Idiopathy by Sam Byers
August 14, 2013 § Leave a Comment
Go on, call me shallow–or elitist, if you prefer: the most important thing for me in a novel is a beautiful sentence. Preferably a book’s worth of them. Last month I read an interview in Harper’s with Alexander Maksik in which he outlined his distaste for beauty for the sake of beauty—something I don’t think is actually possible. I haven’t read Maksik’s work, but I suspect it would contradict his argument. How could it not? Here’s the whole paragraph:
I’m not interested in lyricism for the sake of lyricism, beauty for the sake of beauty. I certainly love language and I pay close attention to the rhythms of sentences. I think prose should always be musical, but that doesn’t mean that it should necessarily be lyrical. I try to remember that language is a tool for telling stories, that it should reflect, and work in service of, narrative. I am always wary of the elegant variation. It’s a way of calling attention to myself, but I am not writing for myself. I am writing to be read. My responsibility is to tell a story and when story and character become secondary to language, I have failed. It is much easier to write beautiful sentences than it is to write beautiful stories. I want readers to be entirely unaware of me.

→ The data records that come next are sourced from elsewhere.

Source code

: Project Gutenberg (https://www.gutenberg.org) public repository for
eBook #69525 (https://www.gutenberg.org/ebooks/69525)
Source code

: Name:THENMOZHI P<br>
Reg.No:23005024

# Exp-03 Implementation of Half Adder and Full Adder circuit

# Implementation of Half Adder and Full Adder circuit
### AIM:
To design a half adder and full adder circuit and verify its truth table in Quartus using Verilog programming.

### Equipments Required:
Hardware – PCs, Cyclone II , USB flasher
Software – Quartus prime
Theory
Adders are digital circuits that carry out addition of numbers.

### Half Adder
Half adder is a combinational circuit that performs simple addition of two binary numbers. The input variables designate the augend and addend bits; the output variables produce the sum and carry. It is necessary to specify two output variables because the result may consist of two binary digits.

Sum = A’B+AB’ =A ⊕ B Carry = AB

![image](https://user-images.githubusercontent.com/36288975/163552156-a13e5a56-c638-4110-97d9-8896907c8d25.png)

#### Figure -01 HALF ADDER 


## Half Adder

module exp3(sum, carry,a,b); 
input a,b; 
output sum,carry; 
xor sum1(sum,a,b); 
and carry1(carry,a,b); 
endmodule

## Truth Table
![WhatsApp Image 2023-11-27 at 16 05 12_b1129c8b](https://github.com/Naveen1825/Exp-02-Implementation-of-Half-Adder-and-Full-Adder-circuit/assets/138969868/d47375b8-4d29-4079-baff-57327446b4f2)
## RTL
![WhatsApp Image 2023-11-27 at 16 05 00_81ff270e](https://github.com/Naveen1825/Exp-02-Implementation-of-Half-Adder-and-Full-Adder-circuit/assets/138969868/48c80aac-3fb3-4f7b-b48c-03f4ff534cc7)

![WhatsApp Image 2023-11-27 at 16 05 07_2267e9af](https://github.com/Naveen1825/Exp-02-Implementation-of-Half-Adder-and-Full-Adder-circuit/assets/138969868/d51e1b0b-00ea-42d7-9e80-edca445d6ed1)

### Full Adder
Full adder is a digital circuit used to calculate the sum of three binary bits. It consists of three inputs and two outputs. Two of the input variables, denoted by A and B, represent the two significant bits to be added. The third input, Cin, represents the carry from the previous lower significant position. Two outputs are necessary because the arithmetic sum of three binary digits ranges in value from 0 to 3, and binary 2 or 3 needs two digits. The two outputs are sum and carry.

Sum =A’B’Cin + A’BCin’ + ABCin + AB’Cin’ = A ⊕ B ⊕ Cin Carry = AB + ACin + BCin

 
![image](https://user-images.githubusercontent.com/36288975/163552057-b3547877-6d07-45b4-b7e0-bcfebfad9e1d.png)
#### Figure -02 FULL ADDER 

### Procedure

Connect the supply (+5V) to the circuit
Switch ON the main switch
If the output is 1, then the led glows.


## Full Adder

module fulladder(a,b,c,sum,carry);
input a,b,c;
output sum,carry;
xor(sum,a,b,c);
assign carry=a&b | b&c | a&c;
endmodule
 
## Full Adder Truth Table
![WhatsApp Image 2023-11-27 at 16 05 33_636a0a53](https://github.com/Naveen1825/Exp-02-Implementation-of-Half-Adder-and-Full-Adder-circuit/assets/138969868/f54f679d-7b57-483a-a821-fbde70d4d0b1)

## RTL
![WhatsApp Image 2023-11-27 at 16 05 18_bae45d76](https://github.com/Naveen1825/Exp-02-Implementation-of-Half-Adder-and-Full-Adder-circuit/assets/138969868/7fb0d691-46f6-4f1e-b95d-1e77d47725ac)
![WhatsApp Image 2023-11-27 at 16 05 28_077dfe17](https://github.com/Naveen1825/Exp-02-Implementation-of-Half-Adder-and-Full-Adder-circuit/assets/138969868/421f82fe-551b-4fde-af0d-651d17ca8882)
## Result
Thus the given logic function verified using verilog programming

I have quite a few problems with this, but I’ll just focus on one. Maksik says it is much easier to write beautiful sentences than it is to write beautiful stories. Of course it is, if you know how to write beautiful sentences. Not many writers do. It’s easier to write adequate or poor sentences than it is to write a whole story composed of them too. It’s not actually easy to write beautiful sentences; if that were true, there would be a surfeit of books written exclusively in beautiful sentences, when the opposite is true: a surfeit of plot-driven books written in bad sentences, a surfeit of literary-ish books with a light dusting of beautiful sentences, a few plot-driven books written in good sentences, a tiny number of books composed entirely of beautiful sentences. Moreover, if a book doesn’t have beautiful sentences, why would I want to read it? I can’t care about a book of adequate sentences, however sparkling the plot and characters.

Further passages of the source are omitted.